• [THE TASK] Filter task. Return each line of the material that holds the string "theoremstyle".

───── MATERIAL FOR THIS EXERCISE ─────

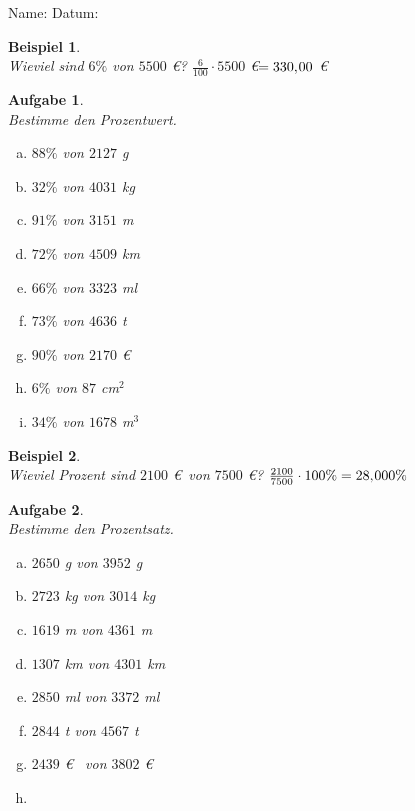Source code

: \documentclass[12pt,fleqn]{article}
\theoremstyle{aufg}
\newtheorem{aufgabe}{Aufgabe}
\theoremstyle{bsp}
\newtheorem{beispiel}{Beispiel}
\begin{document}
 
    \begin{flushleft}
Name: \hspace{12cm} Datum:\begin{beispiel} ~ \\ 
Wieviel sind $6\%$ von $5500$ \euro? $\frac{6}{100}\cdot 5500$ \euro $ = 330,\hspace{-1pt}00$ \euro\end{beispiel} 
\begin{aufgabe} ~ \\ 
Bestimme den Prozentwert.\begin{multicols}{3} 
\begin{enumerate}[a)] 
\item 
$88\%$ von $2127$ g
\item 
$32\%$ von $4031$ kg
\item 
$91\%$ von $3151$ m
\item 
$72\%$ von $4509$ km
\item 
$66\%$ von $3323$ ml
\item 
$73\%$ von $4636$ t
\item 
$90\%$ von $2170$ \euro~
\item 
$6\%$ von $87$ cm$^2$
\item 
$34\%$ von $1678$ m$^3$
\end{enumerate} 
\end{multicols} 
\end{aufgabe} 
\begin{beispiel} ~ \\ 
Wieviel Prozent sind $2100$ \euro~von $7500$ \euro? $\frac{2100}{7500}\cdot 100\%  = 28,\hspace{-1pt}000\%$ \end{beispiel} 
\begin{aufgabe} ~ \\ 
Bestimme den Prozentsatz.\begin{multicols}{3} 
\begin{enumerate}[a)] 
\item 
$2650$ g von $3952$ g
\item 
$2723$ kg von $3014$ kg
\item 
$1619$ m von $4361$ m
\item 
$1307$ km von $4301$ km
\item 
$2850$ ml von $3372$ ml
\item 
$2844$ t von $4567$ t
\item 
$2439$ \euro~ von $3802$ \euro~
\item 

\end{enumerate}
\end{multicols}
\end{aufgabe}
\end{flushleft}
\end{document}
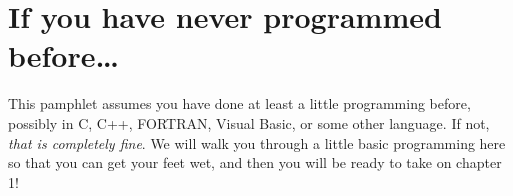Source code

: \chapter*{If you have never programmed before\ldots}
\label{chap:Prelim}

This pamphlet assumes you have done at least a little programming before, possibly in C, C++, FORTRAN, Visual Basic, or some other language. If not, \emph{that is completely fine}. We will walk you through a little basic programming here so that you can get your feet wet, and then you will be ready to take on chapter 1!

─────

• [SOLUTION TO THIS EXERCISE]
\theoremstyle{aufg}
\theoremstyle{bsp}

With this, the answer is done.